私は「Googleで続行」を選択しました。

  • 個人で使用するか、チームで使用するかを聞かれます。
  • Cursor Proの契約が必要です。月20ドル。
  • データ共有は協力しても良いでしょう。
  • GitHubの接続は不要です。

Cursorアプリにログインします。

Unreal Engineのプロジェクトフォルダを開く

Cursorアプリを起動してログイン状態。

Cursorアプリの File > Open Folder からUnreal Engineのプロジェクトフォルダを開きます。
今回は「MCP」という名前のフォルダです。

中央にあるチャット欄の「+」をクリックする。
「MCP Servers」をクリックして「unreal-mcp」が認識されている事を確認しておく。

モデルにGrok 4.3を追加

Ctrlを押しながら,(カンマ)を押して、設定画面を開く。
もしくは左下の名前をクリックするとメニューが開き、そこにSettingsがあります。

左メニューの Models をクリック。

View All Models をクリックして全モデルを表示する。
Grok 4.3をOnにする。

その下のAPI Keysも入力します。
xAIのAPIはOpenAI互換の形式になっています。

まず「OpenAI API Key」をOnにして、
その下の欄に先ほど取得したAPI keyをペーストする。

その下の「Override OpenAI Base URL」もOnにして、
その下の欄に「https://api.x.ai/v1」と入力する。

チャット欄でGrok 4.3を使用可能になっているのを確認。
デフォルトのComposer 2.5からGrok 4.3に切り替えておきましょう。
CursorアプリでUnreal Engineの操作を指示

まずUnreal Engineを起動して、プロジェクトを開く。
サーバーが起動している必要もあります。

そしてCursorアプリのチャット欄が「Home」ではなく、Unreal Engineのプロジェクトフォルダになっている事を確認。

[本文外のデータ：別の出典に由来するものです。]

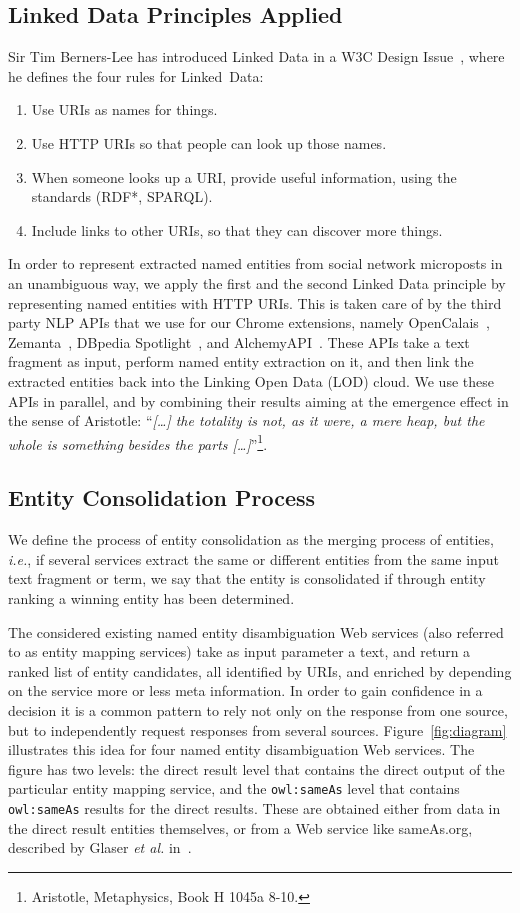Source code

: \documentclass[twocolumn]{article}
\begin{document}
\subsection{Linked Data Principles Applied}
Sir Tim Berners-Lee has introduced Linked Data in a W3C Design Issue~\cite{TimBL:LinkedData}, where he defines the four rules for Linked~Data:
\begin{enumerate}
\item Use URIs as names for things.
\item Use HTTP URIs so that people can look up those names.
\item When someone looks up a URI, provide useful information, using the standards (RDF*, SPARQL).
\item Include links to other URIs, so that they can discover more things.
\end{enumerate}
In order to represent extracted named entities from social network microposts in an unambiguous way, we apply the first and the second Linked Data principle by representing named entities with HTTP URIs. This is taken care of by the third party NLP APIs that we use for our Chrome extensions, namely OpenCalais~\cite{OpenCalais}, Zemanta~\cite{Zemanta}, DBpedia Spotlight~\cite{spotlight}, and AlchemyAPI~\cite{AlchemyAPI}. These APIs take a text fragment as input, perform named entity extraction on it, and then link the extracted entities back into the Linking Open Data (LOD) cloud. We use these APIs in parallel, and by combining their results aiming at the emergence effect in the sense of Aristotle: ``\emph{[\ldots] the totality is not, as it were, a mere heap, but the whole is something besides the parts [\ldots]}''\footnote{Aristotle, Metaphysics, Book H 1045a 8-10.}. 

\subsection{Entity Consolidation Process}
We define the process of entity consolidation as the merging process of entities, \emph{i.e.}, if several services extract the same or different
entities from the same input text fragment or term, we say that the entity is consolidated if through entity ranking a winning entity has been determined.

The considered existing named entity disambiguation Web services (also referred to as entity mapping services) take as input parameter a text, and return a ranked list of entity
candidates, all identified by URIs, and enriched by depending on the service more or less meta information. In order to
gain confidence in a decision it is a common pattern to rely not only on the response from one source, but to
independently request responses from several sources. Figure~\ref{fig:diagram} illustrates this idea for four named entity disambiguation Web services. The figure has two levels: the direct result level that contains the direct output of the 
particular entity mapping service, and the \texttt{owl:sameAs} level that contains \texttt{owl:sameAs} results for the
direct results. These are obtained either from data in the direct result entities themselves, or from a Web service
like sameAs.org, described by Glaser \emph{et al.} in~\cite{Glaser:SameAs}.
\end{document}
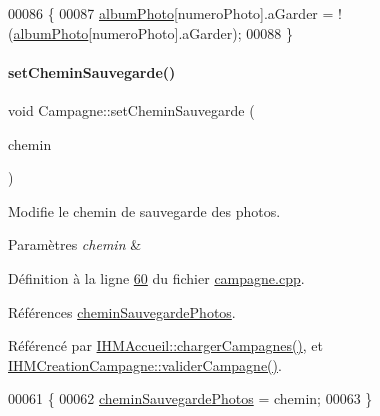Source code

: \begin{DoxyCode}
00086 \{
00087     \hyperlink{class_campagne_a4d1fc7d4dbf10868a297fe3df7f08dbf}{albumPhoto}[numeroPhoto].aGarder = !(\hyperlink{class_campagne_a4d1fc7d4dbf10868a297fe3df7f08dbf}{albumPhoto}[numeroPhoto].aGarder);
00088 \}
\end{DoxyCode}
\mbox{\label{class_campagne_a68c7eb6776e46306b10f1ca2a409ae6e}} 
\paragraph{\texorpdfstring{set\+Chemin\+Sauvegarde()}{setCheminSauvegarde()}}
{\footnotesize\ttfamily void Campagne\+::set\+Chemin\+Sauvegarde (\begin{DoxyParamCaption}\item[{Q\+String}]{chemin }\end{DoxyParamCaption})}



Modifie le chemin de sauvegarde des photos. 


\begin{DoxyParams}{Paramètres}
{\em chemin} & \\
\hline
\end{DoxyParams}


Définition à la ligne \hyperlink{campagne_8cpp_source_l00060}{60} du fichier \hyperlink{campagne_8cpp_source}{campagne.\+cpp}.



Références \hyperlink{campagne_8h_source_l00043}{chemin\+Sauvegarde\+Photos}.



Référencé par \hyperlink{ihmaccueil_8cpp_source_l00130}{I\+H\+M\+Accueil\+::charger\+Campagnes()}, et \hyperlink{ihmcreationcampagne_8cpp_source_l00071}{I\+H\+M\+Creation\+Campagne\+::valider\+Campagne()}.


\begin{DoxyCode}
00061 \{
00062     \hyperlink{class_campagne_a95484d0782021bc30157669d16c42208}{cheminSauvegardePhotos} = chemin;
00063 \}
\end{DoxyCode}
\mbox{\label{class_campagne_aff9aebbc64c40ce2c1b5ae584c7a8d71}}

もしかしたら + > MCP Servers > unreal-mcp を手動でOnにする必要があるかもしれません。

チャット欄に「Using unreal-mcp, hello」と入力。UnrealMCPを使用するという意味です。

これでエラーメッセージが表示されなければ、Cursorアプリのチャットで指示を出して、Unreal Engineの操作をしてもらえます。

私はエラーメッセージが出て苦労しました。
設定自体は間違っていませんでした。
最初はCursorアプリをCドライブ、Unreal EngineのプロジェクトフォルダがEドライブだったのですが、CursorアプリもEドライブにしました。
そして単純に再起動。アプリだけではなく、PCの再起動をしました。

動作テスト

Cursorアプリのチャット欄に日本語で「現在開いているレベルを夕方にしてください。」と入力したら、2分ほどで夕方にしてくれました。

変更内容もテキストで教えてくれます。